All because the organisation that 'buys' from us doesn't have the money to pay the bills for what we do. So it doesn't. But it still expects the same level of work to be done and of course it will be done as no sane doctor will turn away a sick patient.
And there you have the internal market in an unpalatable, zany nutshell. Business principles in the ultimate non-business environment.
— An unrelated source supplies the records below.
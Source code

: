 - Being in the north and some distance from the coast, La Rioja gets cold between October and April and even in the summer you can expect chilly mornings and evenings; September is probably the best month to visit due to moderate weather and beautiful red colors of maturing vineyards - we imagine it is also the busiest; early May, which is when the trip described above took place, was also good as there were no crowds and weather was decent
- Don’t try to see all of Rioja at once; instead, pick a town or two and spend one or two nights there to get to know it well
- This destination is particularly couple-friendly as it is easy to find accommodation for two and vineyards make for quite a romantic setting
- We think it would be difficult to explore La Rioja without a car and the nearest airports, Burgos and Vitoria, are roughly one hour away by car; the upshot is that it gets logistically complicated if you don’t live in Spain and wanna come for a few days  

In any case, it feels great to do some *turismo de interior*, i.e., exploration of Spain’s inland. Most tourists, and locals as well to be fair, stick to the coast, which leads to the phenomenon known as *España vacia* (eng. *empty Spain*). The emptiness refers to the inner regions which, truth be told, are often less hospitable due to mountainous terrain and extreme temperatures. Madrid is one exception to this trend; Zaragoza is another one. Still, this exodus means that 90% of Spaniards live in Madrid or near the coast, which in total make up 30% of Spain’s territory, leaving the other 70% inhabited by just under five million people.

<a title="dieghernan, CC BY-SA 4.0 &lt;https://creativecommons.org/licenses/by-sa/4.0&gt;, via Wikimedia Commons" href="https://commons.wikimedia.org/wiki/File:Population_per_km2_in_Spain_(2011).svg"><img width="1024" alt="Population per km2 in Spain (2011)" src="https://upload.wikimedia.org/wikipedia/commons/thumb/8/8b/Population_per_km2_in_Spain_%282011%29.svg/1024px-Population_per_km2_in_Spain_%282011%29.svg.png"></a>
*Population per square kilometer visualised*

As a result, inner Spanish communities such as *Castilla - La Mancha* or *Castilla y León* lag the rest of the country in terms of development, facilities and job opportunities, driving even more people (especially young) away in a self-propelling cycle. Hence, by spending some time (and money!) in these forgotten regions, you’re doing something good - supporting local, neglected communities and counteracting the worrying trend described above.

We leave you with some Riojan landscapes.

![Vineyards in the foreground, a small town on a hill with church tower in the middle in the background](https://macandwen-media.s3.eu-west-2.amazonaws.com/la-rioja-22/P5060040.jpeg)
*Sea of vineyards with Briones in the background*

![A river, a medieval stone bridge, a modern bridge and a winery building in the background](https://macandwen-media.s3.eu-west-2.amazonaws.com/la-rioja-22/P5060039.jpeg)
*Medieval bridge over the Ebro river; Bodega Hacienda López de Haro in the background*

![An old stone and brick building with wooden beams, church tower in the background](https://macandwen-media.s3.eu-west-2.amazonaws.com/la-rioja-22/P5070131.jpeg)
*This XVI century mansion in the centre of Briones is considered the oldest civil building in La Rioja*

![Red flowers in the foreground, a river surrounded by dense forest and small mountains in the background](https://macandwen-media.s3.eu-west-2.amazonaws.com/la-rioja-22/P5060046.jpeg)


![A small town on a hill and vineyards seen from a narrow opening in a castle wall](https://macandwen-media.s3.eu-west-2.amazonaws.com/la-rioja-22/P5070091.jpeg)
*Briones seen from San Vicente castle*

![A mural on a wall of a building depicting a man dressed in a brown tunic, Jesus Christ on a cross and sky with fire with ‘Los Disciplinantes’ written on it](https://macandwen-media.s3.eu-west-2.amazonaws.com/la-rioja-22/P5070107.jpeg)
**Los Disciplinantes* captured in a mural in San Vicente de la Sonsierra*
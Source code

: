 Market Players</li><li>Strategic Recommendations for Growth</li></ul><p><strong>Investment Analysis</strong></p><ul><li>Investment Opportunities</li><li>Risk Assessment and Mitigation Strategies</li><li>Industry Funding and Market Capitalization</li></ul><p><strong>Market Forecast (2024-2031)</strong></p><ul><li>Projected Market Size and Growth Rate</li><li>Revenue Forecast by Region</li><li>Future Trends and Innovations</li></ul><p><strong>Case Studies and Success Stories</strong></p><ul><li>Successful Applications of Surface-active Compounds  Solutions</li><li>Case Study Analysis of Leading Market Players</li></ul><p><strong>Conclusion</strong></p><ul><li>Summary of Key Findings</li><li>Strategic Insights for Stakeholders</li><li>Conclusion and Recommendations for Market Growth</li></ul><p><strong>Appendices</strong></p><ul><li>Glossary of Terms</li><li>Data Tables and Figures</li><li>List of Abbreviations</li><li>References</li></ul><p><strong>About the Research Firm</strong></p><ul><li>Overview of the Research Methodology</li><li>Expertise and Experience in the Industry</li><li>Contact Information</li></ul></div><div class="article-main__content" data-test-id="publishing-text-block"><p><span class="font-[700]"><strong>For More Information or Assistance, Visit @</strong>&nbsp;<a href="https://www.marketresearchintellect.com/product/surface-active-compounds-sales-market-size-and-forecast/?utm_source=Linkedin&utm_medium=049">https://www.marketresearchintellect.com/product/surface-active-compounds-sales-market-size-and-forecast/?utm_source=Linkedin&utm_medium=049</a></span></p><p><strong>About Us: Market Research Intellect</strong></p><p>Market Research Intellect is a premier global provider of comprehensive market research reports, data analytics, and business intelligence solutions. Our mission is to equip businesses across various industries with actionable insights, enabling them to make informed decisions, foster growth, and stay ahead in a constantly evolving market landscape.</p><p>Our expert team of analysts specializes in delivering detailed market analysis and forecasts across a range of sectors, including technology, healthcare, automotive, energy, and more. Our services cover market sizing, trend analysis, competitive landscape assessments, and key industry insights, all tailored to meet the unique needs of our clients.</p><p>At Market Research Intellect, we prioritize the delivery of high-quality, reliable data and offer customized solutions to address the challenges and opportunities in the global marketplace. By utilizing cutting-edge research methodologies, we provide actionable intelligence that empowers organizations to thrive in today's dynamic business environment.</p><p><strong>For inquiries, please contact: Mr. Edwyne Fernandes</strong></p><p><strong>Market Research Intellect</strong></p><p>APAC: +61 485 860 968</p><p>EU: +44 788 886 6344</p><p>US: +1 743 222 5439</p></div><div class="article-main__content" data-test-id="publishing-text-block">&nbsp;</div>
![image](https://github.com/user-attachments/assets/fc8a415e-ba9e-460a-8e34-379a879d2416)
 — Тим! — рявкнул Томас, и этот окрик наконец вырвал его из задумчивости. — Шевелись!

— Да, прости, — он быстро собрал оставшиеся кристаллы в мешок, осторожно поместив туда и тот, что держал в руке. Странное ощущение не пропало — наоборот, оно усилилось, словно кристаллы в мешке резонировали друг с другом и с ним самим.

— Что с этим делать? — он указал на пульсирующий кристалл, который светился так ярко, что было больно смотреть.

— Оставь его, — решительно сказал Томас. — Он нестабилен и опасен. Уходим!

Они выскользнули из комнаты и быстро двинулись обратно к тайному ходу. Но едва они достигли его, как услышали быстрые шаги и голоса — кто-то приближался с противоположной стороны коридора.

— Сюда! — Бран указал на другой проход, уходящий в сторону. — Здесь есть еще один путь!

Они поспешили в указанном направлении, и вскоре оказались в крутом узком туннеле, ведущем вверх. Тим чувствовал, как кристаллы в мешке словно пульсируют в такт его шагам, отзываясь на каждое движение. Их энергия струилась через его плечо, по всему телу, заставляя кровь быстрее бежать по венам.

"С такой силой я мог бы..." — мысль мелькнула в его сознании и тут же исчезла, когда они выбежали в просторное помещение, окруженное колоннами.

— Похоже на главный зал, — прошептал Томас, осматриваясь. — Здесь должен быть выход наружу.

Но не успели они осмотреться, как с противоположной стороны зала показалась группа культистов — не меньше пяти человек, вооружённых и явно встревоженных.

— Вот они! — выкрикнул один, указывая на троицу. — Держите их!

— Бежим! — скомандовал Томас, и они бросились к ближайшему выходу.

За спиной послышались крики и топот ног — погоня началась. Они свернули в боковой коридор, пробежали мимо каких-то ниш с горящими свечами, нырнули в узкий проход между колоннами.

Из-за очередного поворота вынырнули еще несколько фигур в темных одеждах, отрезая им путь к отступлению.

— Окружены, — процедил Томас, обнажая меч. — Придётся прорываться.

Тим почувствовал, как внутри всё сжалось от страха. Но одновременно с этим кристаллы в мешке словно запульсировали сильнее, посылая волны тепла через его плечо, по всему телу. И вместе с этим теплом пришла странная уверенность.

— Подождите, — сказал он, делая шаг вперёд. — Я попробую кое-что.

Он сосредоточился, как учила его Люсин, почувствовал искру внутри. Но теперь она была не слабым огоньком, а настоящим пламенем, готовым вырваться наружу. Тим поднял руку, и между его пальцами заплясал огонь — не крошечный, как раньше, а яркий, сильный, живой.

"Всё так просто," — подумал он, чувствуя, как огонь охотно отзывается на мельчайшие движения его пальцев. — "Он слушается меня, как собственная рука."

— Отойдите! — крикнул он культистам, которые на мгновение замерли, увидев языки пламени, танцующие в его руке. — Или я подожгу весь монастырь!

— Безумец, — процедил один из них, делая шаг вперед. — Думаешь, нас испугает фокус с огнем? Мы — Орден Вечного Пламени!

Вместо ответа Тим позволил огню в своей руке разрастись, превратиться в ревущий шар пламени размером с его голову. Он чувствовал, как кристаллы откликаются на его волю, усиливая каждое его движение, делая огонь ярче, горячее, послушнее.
I was talking to my mother-in-law the other evening and she was reminiscing about the birth of her daughter, my wife, as parents tend to do on the occasion of their offspring's birthdays. She fondly remembered being in a large single room for a week - yes you read that right: a week - after the delivery, being pampered by the nurses and able to recover in peace. These days, after an uncomplicated delivery she would be sent home inside eight hours. Of course we no longer have the resources to do the former but it does not necessarily make the latter better.
Not everything that can be counted counts. And not everything that counts can be counted. Information is not knowledge.

Monday, 8 March 2010

Here comes the rain....

So after months of dyspeptic rumblings the machine that is the NHS is now due to vomit forth its response to the global economic recession. Healthcare spending will remain static so in real terms it will fall and something needs to give. Because of the ludicrous system of 'them and us' for primary and secondary care described below hospital Trusts are victim to not being paid or work already done and work still to come. One cannot turn a sick patient away from the door (not in this country anyway) so this situation will continue. Regardless of the amount of work commissioned the actual amount done will inevitably exceed it and, in contrast to virtually any other business model, the more we do the more we lose. Crazy?
Never mind that by cutting a swathe through the countless layers of ineffective middle management saving huge sums and improving efficiency. Never mind that the sums involved bear no resemblance to the market price for services in the private sector anyway. Never mind that cuts now will not only not help the current situation but bear grave dividends in the future. No - my major gripe is that when we meet with the bean counters next week to try and thrash out a plan their only agenda will be to cut salaries, lay off clinical staff and close wards.
I shall ask them only one question: "How do we save money in this Alice in Wonderland economy?" And you know what: they won't have a clue because they have no idea what is being counted anyway.